Dataset excerpts:
=== Begin Enclosure ===
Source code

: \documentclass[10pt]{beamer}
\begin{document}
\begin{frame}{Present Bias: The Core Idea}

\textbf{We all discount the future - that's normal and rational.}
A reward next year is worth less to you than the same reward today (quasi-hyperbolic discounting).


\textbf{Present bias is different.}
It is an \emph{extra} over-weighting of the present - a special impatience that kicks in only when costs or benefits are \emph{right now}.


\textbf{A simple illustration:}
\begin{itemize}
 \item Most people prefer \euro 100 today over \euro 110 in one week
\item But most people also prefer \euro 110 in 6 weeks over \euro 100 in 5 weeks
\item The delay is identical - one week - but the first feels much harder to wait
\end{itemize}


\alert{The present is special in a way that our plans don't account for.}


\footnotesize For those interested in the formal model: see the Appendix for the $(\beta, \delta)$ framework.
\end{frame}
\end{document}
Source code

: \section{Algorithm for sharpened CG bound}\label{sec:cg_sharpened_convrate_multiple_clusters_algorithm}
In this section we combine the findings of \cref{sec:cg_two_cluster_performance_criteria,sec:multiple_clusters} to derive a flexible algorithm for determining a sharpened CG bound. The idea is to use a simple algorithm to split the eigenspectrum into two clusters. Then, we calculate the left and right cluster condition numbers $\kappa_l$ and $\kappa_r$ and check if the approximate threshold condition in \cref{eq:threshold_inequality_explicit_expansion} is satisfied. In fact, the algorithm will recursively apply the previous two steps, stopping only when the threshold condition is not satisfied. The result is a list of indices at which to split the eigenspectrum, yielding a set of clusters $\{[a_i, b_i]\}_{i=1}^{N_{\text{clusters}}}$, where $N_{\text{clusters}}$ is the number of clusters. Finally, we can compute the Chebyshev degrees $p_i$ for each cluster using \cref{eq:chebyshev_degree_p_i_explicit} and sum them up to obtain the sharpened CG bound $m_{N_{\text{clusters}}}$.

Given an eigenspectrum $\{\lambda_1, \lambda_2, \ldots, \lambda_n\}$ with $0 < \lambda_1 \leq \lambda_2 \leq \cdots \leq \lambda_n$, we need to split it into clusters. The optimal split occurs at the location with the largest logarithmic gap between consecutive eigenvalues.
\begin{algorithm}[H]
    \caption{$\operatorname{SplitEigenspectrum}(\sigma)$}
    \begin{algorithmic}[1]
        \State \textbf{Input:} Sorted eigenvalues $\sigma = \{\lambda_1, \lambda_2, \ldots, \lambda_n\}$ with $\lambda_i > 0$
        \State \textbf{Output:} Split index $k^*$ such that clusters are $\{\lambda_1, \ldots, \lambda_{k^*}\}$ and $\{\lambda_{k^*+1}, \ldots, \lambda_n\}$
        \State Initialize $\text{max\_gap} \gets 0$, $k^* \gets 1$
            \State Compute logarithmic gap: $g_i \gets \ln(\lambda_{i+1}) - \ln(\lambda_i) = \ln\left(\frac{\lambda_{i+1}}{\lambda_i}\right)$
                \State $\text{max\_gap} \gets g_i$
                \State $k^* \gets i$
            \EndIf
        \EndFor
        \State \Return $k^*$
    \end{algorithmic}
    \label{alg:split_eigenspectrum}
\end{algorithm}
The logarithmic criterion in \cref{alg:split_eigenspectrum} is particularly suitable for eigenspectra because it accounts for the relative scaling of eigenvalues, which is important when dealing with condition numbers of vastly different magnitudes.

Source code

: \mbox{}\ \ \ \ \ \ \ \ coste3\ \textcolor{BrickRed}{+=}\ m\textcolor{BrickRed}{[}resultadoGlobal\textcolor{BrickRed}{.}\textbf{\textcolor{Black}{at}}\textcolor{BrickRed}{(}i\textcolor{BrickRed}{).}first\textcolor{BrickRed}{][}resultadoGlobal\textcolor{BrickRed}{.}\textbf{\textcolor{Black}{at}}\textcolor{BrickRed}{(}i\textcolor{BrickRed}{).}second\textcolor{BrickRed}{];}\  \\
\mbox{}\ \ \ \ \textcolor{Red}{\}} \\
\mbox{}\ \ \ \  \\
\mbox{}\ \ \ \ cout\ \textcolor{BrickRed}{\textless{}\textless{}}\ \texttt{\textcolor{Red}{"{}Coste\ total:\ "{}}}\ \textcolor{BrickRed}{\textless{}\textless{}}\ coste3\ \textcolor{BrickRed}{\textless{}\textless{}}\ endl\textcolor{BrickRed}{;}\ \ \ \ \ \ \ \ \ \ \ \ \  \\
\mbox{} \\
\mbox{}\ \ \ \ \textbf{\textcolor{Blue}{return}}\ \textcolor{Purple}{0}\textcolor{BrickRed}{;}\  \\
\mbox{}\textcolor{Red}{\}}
=== End Enclosure ===
(Task to complete): Examine the entries and report how many of their lines contain the string "different", giving no more than the number.

(Answer section): 2